DIRECTIONS FOR THIS TASK ▸
Everything from the line containing "Deployed URL: https://acleffel.github.io/Updated-Porfolio-/" through the last line of the records must be returned verbatim, and nothing outside that range.

INFORMATION PROVIDED ▸
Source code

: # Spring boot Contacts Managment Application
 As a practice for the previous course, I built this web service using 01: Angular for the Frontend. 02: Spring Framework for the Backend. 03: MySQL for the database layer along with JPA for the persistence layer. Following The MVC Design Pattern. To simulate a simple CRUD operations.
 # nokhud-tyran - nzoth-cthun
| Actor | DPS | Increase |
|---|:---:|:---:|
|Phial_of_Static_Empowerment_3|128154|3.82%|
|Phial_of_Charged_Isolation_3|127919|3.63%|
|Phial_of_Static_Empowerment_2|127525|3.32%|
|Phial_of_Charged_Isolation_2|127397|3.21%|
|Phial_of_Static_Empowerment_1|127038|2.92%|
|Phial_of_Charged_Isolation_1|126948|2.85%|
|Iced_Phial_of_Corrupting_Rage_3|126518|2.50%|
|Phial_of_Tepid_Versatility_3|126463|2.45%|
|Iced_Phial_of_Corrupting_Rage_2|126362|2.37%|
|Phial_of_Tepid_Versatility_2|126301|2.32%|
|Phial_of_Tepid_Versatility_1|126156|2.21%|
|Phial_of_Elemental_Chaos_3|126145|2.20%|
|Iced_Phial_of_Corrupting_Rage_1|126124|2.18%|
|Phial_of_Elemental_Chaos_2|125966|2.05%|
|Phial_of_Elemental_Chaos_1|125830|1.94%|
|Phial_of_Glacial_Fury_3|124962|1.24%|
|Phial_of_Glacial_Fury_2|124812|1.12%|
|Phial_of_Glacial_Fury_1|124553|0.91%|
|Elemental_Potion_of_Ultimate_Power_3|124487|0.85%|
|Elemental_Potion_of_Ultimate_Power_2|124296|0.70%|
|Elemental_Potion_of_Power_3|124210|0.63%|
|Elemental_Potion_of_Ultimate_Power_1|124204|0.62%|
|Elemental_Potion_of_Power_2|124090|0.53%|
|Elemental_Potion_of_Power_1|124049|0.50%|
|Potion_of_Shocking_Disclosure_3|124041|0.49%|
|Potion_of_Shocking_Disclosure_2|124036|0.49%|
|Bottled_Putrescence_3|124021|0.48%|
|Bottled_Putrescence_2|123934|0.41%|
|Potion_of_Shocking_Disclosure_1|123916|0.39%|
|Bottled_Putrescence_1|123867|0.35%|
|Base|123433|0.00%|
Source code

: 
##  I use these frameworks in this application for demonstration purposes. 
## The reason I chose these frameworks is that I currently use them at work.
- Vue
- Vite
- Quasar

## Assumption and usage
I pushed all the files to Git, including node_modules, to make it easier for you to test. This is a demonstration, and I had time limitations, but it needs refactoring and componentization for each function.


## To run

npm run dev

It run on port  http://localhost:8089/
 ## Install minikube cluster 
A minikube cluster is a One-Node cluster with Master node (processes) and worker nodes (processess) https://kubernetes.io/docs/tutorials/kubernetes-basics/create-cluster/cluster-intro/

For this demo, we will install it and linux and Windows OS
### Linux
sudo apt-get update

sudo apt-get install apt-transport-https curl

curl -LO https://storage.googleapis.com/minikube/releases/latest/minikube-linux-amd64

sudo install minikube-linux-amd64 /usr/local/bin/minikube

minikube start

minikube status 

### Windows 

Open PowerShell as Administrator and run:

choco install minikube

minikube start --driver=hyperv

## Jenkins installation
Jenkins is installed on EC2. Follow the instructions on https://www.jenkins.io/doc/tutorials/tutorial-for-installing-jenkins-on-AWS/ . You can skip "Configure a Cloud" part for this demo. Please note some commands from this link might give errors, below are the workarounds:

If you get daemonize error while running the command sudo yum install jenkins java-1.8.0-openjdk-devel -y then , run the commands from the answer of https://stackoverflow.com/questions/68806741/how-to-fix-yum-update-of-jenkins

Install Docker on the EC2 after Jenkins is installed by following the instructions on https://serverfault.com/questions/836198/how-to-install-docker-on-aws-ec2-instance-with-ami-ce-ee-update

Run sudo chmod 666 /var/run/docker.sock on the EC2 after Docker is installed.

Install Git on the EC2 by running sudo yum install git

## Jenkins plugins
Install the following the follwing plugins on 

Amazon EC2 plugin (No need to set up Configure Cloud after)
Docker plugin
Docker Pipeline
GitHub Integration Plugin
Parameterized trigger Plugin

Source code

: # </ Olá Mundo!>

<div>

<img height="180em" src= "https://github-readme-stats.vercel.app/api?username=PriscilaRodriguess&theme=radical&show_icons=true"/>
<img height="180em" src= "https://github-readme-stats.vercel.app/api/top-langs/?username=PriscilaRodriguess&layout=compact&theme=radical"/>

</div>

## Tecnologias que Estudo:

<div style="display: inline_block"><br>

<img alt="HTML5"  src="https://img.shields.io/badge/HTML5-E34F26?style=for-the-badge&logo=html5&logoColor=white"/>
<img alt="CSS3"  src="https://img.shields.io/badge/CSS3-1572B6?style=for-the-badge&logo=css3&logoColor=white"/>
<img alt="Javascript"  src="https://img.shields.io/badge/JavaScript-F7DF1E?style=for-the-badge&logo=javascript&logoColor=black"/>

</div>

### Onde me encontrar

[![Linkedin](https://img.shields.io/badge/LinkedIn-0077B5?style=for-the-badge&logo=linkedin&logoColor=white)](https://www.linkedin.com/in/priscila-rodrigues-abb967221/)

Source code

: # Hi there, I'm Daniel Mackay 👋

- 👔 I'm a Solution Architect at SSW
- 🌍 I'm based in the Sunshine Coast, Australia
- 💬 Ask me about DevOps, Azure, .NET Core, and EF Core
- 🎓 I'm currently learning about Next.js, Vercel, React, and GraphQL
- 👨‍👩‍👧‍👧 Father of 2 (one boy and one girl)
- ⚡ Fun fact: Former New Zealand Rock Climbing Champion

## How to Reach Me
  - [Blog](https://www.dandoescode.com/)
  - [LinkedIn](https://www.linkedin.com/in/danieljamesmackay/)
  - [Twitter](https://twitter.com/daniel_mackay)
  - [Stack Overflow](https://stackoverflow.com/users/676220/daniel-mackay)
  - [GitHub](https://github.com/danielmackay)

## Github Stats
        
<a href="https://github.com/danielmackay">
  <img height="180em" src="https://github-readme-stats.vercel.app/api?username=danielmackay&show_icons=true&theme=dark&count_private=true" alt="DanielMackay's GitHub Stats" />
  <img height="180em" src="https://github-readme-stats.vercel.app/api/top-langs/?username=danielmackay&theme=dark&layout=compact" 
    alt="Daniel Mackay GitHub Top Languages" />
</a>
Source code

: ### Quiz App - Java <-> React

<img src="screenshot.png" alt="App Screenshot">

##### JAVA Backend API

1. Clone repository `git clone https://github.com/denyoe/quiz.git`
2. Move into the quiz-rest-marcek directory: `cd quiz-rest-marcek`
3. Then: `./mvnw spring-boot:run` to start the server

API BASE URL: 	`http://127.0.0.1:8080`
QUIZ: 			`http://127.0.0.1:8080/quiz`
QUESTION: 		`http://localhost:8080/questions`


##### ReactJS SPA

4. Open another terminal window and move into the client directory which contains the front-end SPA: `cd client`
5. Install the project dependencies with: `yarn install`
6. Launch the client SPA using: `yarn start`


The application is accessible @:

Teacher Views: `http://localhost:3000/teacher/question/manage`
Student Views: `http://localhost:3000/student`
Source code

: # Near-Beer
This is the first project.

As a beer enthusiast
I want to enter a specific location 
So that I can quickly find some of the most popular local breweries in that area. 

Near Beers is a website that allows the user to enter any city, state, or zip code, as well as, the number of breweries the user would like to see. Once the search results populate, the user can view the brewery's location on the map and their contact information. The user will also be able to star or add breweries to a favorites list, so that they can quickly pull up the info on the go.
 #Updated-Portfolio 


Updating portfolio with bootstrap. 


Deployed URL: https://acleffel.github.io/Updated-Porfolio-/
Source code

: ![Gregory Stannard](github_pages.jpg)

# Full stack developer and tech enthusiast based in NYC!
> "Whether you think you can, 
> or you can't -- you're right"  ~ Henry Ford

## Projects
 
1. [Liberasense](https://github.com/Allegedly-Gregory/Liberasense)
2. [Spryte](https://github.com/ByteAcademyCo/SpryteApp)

WRITTEN ANSWER ▸
Deployed URL: https://acleffel.github.io/Updated-Porfolio-/
Source code

: ![Gregory Stannard](github_pages.jpg)

# Full stack developer and tech enthusiast based in NYC!
> "Whether you think you can, 
> or you can't -- you're right"  ~ Henry Ford

## Projects
 
1. [Liberasense](https://github.com/Allegedly-Gregory/Liberasense)
2. [Spryte](https://github.com/ByteAcademyCo/SpryteApp)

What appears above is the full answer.